Gramaglia and Fields took a learn-as-you-go approach that the Ramones themselves might appreciate. Though the two had worked on the technical side of films before, they had never directed or produced. At first they didn’t realize the need to license the music and archival film footage featured in their movie, or even obtain written permission to show interviews, Gramaglia said. In spite of their directorial inexperience, the duo has created a film that is a detailed, often humorous and entirely insightful portrait of the tortured dynamics of the band.
The cinematography in the documentary is typical of the documentary genre. Interviews are cut with footage from concerts and the occasional still photograph. The editing is smooth, but the rough textures of the older concert films and poor lighting in many of the interviews give the film a homemade feel, fitting for the subject, though it may test one’s tolerance with constant changes in visual tone. There are a few bad choices as well: the use of intentionally blurred modern shots of brick buildings to help characterize the Ramones’ youth in Queens is distracting.
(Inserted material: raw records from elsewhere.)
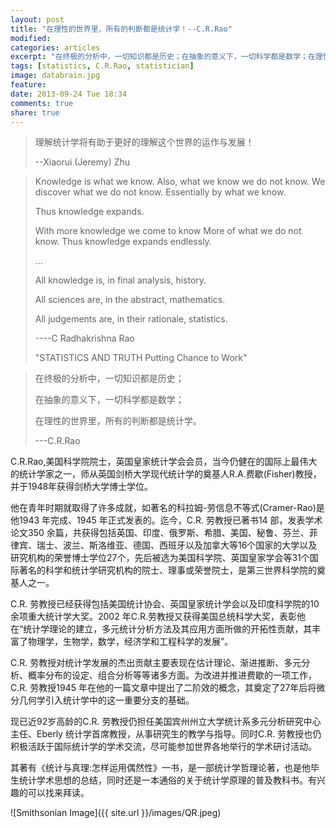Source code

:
 ```yaml
---
layout: post
title: "在理性的世界里，所有的判断都是统计学！--C.R.Rao"
modified:
categories: articles
excerpt: "在终极的分析中，一切知识都是历史；在抽象的意义下，一切科学都是数学；在理性的世界里，所有的判断都是统计学。"
tags: [statistics, C.R.Rao, statistician]
image: databrain.jpg
feature: 
date: 2013-09-24 Tue 18:34
comments: true
share: true
---
```

> 理解统计学将有助于更好的理解这个世界的运作与发展！
>
> --Xiaorui (Jeremy) Zhu

> Knowledge is what we know.
> Also, what we know we do not know.
> We discover what we do not know. 
> Essentially by what we know. 
>
> Thus knowledge expands.
>
> With more knowledge we come to know
> More of what we do not know.
> Thus knowledge expands endlessly.
>
> ...
>
> All knowledge is, in final analysis, history.
>
> All sciences are, in the abstract, mathematics.
>
> All judgements are, in their rationale, statistics.
>
> ----C Radhakrishna Rao
>
> "STATISTICS AND TRUTH Putting Chance to Work"

> 在终极的分析中，一切知识都是历史；
>
> 在抽象的意义下，一切科学都是数学；
>
> 在理性的世界里，所有的判断都是统计学。
>
> ---C.R.Rao


C.R.Rao,美国科学院院士，英国皇家统计学会会员，当今仍健在的国际上最伟大的统计学家之一，师从英国剑桥大学现代统计学的奠基人R.A.费歇(Fisher)教授，并于1948年获得剑桥大学博士学位。

他在青年时期就取得了许多成就，如著名的科拉姆-劳信息不等式(Cramer-Rao)是他1943 年完成、1945 年正式发表的。迄今，C.R. 劳教授已著书14 部，发表学术论文350 余篇，共获得包括英国、印度、俄罗斯、希腊、美国、秘鲁、芬兰、菲律宾、瑞士、波兰、斯洛维亚、德国、西班牙以及加拿大等16个国家的大学以及研究机构的荣誉博士学位27个，先后被选为美国科学院、英国皇家学会等31个国际著名的科学和统计学研究机构的院士、理事或荣誉院士，是第三世界科学院的奠基人之一。

C.R. 劳教授已经获得包括美国统计协会、英国皇家统计学会以及印度科学院的10余项重大统计学大奖。2002 年C.R.劳教授又获得美国总统科学大奖，表彰他在“统计学理论的建立，多元统计分析方法及其应用方面所做的开拓性贡献，其丰富了物理学，生物学，数学，经济学和工程科学的发展”。

C.R. 劳教授对统计学发展的杰出贡献主要表现在估计理论、渐进推断、多元分析、概率分布的设定、组合分析等等诸多方面。为改进并推进费歇的一项工作，C.R. 劳教授1945 年在他的一篇文章中提出了二阶效的概念，其奠定了27年后将微分几何学引入统计学中的这一重要分支的基础。

现已近92岁高龄的C.R. 劳教授仍担任美国宾州州立大学统计系多元分析研究中心主任、Eberly 统计学首席教授，从事研究生的教学与指导。同时C.R. 劳教授也仍积极活跃于国际统计学的学术交流，尽可能参加世界各地举行的学术研讨活动。

其著有《统计与真理:怎样运用偶然性》一书，是一部统计学哲理论著，也是他毕生统计学术思想的总结，同时还是一本通俗的关于统计学原理的普及教科书。有兴趣的可以找来拜读。

![Smithsonian Image]({{ site.url }}/images/QR.jpeg)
The real draw here is the recovered archival footage of the band, including some early Ramones performances at the now infamous New York club C.B.G.B. The band argues violently over which song to play, throws down their instruments in frustration and stalks off the stage before returning five minutes later to shout “1-2-3-4” into another set-all in front of an audience of no more than 10.
Equally fascinating are the interviews with band members, especially those with Dee Dee Ramone, both in the ‘70s and before his death from a heroin overdose in 2002. Dee Dee, who began using heroin in the ‘70s, ranges from a drug-addled stereotype, trying in one scene to explain how the new amplifiers worked after a show, to an astonishingly accurate observer of the emotional interplay between band members.